*Exercise brief*
Find the line with "- Semantic analysis operations" in the records below. Copy it and every line after it, up to and including the line with "- **Roslyn Operations**: May".

*Data shown*
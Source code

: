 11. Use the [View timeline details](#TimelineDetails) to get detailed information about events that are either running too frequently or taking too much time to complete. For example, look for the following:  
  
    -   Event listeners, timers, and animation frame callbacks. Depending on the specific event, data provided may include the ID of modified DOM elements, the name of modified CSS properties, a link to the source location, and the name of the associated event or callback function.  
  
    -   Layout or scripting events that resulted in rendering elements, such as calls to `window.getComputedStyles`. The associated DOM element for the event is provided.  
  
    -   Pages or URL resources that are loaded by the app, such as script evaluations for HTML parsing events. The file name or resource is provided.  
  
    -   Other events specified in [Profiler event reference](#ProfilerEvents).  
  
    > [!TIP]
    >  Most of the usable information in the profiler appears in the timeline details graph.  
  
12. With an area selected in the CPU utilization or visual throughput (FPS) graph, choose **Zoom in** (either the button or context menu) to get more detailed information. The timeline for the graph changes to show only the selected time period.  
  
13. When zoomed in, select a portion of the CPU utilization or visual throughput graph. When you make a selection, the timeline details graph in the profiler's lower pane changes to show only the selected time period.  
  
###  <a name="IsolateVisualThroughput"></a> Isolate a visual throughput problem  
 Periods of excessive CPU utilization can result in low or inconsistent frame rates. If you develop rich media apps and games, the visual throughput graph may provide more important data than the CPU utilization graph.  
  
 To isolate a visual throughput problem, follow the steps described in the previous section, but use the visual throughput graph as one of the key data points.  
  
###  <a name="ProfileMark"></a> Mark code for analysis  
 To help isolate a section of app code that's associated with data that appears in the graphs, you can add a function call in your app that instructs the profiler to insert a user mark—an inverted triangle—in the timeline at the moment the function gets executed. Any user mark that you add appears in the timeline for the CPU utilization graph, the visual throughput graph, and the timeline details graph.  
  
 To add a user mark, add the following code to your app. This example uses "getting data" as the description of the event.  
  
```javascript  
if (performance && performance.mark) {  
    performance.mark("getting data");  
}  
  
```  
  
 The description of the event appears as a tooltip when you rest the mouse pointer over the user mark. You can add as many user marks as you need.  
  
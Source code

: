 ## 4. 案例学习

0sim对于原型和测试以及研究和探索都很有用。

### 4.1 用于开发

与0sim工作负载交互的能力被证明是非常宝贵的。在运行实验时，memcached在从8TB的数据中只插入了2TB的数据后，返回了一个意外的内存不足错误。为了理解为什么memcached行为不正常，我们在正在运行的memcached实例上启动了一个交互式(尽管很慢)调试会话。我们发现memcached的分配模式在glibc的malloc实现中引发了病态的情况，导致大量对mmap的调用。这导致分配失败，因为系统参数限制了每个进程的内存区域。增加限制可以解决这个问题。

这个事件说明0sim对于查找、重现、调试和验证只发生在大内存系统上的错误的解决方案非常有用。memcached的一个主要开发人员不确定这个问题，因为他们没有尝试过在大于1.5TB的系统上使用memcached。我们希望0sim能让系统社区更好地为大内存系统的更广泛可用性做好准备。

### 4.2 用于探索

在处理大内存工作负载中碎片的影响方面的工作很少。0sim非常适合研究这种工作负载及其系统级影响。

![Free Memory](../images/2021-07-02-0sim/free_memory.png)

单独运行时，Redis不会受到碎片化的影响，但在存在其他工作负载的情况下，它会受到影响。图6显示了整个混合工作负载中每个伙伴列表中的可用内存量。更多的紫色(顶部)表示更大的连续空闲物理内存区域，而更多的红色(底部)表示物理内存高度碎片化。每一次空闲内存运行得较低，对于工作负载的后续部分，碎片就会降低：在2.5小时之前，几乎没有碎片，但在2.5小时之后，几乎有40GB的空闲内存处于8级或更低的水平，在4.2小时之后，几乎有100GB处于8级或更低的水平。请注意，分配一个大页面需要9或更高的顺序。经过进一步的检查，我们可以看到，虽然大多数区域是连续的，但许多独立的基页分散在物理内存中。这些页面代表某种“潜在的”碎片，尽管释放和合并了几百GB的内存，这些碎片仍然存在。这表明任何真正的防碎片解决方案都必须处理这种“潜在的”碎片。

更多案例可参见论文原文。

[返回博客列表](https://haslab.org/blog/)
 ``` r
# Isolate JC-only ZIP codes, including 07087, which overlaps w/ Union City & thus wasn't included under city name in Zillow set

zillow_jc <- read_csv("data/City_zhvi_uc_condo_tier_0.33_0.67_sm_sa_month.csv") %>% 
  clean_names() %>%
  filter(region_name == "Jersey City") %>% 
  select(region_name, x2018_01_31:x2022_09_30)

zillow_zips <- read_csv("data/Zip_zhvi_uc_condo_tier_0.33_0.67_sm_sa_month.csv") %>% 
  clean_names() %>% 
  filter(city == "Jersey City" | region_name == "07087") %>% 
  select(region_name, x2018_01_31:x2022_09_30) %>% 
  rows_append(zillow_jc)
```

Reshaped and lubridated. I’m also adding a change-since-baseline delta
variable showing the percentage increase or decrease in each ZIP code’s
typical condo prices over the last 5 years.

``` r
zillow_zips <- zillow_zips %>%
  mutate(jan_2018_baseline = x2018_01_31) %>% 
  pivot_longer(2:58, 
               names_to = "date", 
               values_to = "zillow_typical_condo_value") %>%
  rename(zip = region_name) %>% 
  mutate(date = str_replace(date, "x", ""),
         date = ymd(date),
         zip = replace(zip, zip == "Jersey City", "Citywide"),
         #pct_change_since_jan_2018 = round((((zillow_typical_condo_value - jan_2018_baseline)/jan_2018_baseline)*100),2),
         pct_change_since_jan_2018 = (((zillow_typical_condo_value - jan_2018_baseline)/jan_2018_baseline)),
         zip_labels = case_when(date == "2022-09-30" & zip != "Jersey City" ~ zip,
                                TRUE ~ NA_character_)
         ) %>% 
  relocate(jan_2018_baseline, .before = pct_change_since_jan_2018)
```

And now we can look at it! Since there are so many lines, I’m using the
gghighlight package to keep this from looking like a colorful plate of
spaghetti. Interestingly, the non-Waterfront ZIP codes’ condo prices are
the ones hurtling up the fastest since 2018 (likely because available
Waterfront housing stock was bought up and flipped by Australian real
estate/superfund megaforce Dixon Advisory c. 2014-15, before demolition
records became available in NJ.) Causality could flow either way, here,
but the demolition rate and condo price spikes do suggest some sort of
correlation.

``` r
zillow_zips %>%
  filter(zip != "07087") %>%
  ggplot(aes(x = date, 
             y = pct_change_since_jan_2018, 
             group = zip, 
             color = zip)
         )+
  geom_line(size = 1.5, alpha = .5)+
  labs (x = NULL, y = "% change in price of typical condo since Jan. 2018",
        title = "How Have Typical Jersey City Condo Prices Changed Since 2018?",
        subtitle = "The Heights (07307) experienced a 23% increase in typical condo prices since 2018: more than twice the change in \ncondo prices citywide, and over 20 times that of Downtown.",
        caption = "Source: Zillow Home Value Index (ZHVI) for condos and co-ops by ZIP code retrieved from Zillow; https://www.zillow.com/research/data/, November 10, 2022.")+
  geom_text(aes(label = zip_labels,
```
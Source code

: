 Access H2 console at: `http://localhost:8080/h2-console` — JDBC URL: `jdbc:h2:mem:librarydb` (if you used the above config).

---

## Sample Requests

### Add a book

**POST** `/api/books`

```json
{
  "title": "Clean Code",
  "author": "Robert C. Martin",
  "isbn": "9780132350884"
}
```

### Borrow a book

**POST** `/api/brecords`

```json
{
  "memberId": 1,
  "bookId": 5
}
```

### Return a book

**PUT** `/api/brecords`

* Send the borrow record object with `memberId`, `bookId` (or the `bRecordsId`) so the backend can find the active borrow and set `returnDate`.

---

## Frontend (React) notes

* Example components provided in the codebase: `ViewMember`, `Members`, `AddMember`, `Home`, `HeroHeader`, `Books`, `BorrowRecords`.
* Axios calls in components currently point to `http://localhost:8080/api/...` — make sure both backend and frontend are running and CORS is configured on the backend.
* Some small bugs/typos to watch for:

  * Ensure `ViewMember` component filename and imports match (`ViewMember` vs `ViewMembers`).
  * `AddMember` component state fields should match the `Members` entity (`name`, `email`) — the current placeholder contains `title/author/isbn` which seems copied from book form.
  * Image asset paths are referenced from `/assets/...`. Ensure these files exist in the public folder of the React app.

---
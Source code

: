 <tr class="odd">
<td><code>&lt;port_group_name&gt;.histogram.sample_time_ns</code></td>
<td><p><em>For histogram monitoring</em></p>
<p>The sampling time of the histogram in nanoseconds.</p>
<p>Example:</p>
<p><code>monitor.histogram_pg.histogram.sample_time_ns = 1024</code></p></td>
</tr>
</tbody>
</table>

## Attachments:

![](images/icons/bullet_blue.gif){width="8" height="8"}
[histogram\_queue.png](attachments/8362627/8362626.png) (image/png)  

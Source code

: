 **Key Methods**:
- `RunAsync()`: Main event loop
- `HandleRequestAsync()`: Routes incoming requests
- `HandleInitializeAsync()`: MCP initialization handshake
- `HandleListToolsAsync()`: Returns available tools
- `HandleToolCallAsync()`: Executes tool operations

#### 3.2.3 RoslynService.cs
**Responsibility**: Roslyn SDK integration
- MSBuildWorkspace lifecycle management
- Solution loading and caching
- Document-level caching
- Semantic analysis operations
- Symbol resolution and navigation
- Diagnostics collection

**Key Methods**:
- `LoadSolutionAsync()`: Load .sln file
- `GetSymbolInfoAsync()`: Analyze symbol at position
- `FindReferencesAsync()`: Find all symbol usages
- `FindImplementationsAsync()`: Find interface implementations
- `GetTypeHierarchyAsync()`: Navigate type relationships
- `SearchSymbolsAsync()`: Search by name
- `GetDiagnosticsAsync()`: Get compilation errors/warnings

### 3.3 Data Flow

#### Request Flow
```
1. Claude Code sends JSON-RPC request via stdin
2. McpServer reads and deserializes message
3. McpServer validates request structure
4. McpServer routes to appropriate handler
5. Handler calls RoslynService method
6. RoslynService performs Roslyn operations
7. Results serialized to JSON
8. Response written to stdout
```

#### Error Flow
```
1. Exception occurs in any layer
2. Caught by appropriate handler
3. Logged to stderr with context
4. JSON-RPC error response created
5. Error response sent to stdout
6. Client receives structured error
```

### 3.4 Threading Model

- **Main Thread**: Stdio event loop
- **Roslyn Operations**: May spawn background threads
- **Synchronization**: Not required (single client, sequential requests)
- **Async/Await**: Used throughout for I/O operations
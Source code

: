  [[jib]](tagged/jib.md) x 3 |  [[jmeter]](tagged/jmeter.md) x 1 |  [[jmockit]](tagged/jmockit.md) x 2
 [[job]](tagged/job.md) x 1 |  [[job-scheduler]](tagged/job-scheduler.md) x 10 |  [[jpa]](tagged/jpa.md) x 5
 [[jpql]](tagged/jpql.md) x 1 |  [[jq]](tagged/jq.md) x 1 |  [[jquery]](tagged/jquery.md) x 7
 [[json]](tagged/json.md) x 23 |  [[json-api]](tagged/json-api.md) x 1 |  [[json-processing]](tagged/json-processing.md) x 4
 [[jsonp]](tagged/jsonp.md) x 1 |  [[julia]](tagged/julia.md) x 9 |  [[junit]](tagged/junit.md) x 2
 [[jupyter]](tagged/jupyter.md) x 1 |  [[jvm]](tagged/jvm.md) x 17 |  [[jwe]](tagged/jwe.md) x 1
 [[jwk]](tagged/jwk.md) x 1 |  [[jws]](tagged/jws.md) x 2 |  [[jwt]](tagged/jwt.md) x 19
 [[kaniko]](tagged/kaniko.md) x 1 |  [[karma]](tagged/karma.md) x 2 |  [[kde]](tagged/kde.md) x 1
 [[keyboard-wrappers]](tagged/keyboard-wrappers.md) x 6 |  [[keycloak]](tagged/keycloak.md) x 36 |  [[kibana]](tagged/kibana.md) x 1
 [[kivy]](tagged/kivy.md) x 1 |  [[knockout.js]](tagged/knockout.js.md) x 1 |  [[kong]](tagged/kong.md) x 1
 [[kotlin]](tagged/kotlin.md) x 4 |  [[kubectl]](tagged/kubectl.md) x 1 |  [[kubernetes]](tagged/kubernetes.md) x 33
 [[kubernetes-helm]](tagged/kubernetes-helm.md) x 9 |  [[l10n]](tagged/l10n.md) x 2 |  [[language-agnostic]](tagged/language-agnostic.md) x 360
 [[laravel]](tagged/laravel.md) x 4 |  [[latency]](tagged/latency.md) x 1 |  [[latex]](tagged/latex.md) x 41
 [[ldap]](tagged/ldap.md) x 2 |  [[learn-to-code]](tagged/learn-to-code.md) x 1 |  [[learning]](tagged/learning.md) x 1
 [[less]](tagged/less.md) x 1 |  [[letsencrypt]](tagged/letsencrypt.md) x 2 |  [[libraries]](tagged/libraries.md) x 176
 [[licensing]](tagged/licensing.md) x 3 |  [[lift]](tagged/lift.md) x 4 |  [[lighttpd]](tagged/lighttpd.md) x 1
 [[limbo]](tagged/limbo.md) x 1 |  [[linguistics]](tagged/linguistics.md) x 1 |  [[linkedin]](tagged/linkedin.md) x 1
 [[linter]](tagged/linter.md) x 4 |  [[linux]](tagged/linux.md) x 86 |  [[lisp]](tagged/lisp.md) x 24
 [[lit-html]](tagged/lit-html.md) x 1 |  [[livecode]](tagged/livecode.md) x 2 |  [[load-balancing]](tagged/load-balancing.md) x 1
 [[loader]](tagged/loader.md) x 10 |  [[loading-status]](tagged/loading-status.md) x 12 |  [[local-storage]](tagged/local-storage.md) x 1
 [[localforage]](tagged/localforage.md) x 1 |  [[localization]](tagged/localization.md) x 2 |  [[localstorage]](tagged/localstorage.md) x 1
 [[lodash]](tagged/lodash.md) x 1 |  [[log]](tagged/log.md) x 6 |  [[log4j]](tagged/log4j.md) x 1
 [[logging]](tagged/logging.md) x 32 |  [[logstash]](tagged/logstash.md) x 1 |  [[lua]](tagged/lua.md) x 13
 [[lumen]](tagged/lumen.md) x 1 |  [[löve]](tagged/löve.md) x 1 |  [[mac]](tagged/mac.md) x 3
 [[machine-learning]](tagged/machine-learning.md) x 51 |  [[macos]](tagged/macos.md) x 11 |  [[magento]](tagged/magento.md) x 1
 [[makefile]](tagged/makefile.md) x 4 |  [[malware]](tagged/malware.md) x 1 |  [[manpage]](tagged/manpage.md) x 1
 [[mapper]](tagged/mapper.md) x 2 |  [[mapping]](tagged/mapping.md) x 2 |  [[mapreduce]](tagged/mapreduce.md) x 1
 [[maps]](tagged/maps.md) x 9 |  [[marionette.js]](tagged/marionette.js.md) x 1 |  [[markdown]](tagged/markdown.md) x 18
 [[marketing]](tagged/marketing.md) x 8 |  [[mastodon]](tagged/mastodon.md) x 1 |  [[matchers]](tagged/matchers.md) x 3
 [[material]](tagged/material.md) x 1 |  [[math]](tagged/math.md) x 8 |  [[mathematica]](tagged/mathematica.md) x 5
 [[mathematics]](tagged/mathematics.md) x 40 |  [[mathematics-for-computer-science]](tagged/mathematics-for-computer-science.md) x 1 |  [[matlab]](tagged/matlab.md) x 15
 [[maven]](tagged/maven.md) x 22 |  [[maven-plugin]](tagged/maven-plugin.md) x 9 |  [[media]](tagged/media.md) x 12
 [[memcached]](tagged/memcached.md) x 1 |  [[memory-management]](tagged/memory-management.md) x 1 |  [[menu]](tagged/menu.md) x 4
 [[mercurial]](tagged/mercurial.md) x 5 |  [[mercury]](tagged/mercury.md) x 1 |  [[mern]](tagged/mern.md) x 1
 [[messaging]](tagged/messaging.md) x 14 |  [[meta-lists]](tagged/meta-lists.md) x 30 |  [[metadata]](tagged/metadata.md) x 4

*Solution below*
- Semantic analysis operations
- Symbol resolution and navigation
- Diagnostics collection

**Key Methods**:
- `LoadSolutionAsync()`: Load .sln file
- `GetSymbolInfoAsync()`: Analyze symbol at position
- `FindReferencesAsync()`: Find all symbol usages
- `FindImplementationsAsync()`: Find interface implementations
- `GetTypeHierarchyAsync()`: Navigate type relationships
- `SearchSymbolsAsync()`: Search by name
- `GetDiagnosticsAsync()`: Get compilation errors/warnings

### 3.3 Data Flow

#### Request Flow
```
1. Claude Code sends JSON-RPC request via stdin
2. McpServer reads and deserializes message
3. McpServer validates request structure
4. McpServer routes to appropriate handler
5. Handler calls RoslynService method
6. RoslynService performs Roslyn operations
7. Results serialized to JSON
8. Response written to stdout
```

#### Error Flow
```
1. Exception occurs in any layer
2. Caught by appropriate handler
3. Logged to stderr with context
4. JSON-RPC error response created
5. Error response sent to stdout
6. Client receives structured error
```

### 3.4 Threading Model

- **Main Thread**: Stdio event loop
- **Roslyn Operations**: May spawn background threads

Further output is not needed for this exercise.